Using the data below, gather each line that includes the word "relative".

"""

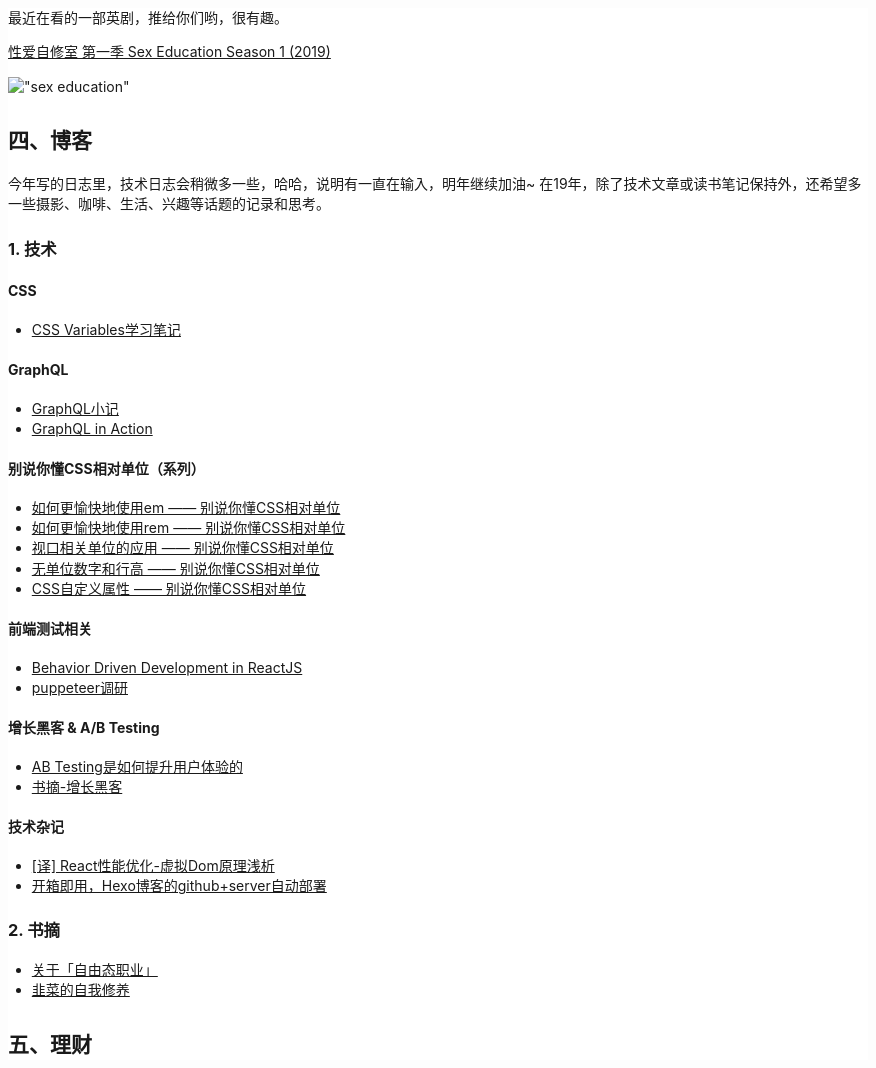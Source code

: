 最近在看的一部英剧，推给你们哟，很有趣。

[性爱自修室 第一季 Sex Education Season 1 (2019)](https://movie.douban.com/subject/27594217/)

!["sex education"](https://sinacloud.net/blog-image/sex-education.png)

## 四、博客

今年写的日志里，技术日志会稍微多一些，哈哈，说明有一直在输入，明年继续加油~
在19年，除了技术文章或读书笔记保持外，还希望多一些摄影、咖啡、生活、兴趣等话题的记录和思考。

### 1. 技术

#### CSS
* [CSS Variables学习笔记](http://wuyuying.com/blog/archives/css-var/)

#### GraphQL

* [GraphQL小记](http://wuyuying.com/blog/archives/graphql/)
* [GraphQL in Action](http://wuyuying.com/blog/archives/graphql-in-action/)

#### 别说你懂CSS相对单位（系列）

* [如何更愉快地使用em —— 别说你懂CSS相对单位](http://wuyuying.com/blog/archives/css-in-depth-relative-units/)
* [如何更愉快地使用rem —— 别说你懂CSS相对单位](http://wuyuying.com/blog/archives/css-in-depth-stop-thinking-in-px/)
* [视口相关单位的应用 —— 别说你懂CSS相对单位](http://wuyuying.com/blog/archives/css-in-depth-viewport-relative-units/)
* [无单位数字和行高 —— 别说你懂CSS相对单位](http://wuyuying.com/blog/archives/css-in-depth-unitless-number/)
* [CSS自定义属性 —— 别说你懂CSS相对单位](http://wuyuying.com/blog/archives/css-in-depth-css-variables/)

#### 前端测试相关

* [Behavior Driven Development in ReactJS](http://wuyuying.com/blog/archives/bdd-in-reactjs/)
* [puppeteer调研](http://wuyuying.com/blog/archives/puppeteer/)

#### 增长黑客 & A/B Testing

* [AB Testing是如何提升用户体验的](http://wuyuying.com/blog/archives/improve-ue-with-ab-testing/)
* [书摘-增长黑客](http://wuyuying.com/blog/archives/growth-hacker/)

#### 技术杂记

* [[译] React性能优化-虚拟Dom原理浅析](http://wuyuying.com/blog/archives/optimizing-react-virtual-dom-explained/)
* [开箱即用，Hexo博客的github+server自动部署](http://wuyuying.com/blog/archives/hexo-travis/)

### 2. 书摘

* [关于「自由态职业」](http://wuyuying.com/blog/archives/slash/)
* [韭菜的自我修养](http://wuyuying.com/blog/archives/as-a-loser-at-investing/)

## 五、理财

"""

◆ **Result of this exercise**
* [如何更愉快地使用em —— 别说你懂CSS相对单位](http://wuyuying.com/blog/archives/css-in-depth-relative-units/)
* [视口相关单位的应用 —— 别说你懂CSS相对单位](http://wuyuying.com/blog/archives/css-in-depth-viewport-relative-units/)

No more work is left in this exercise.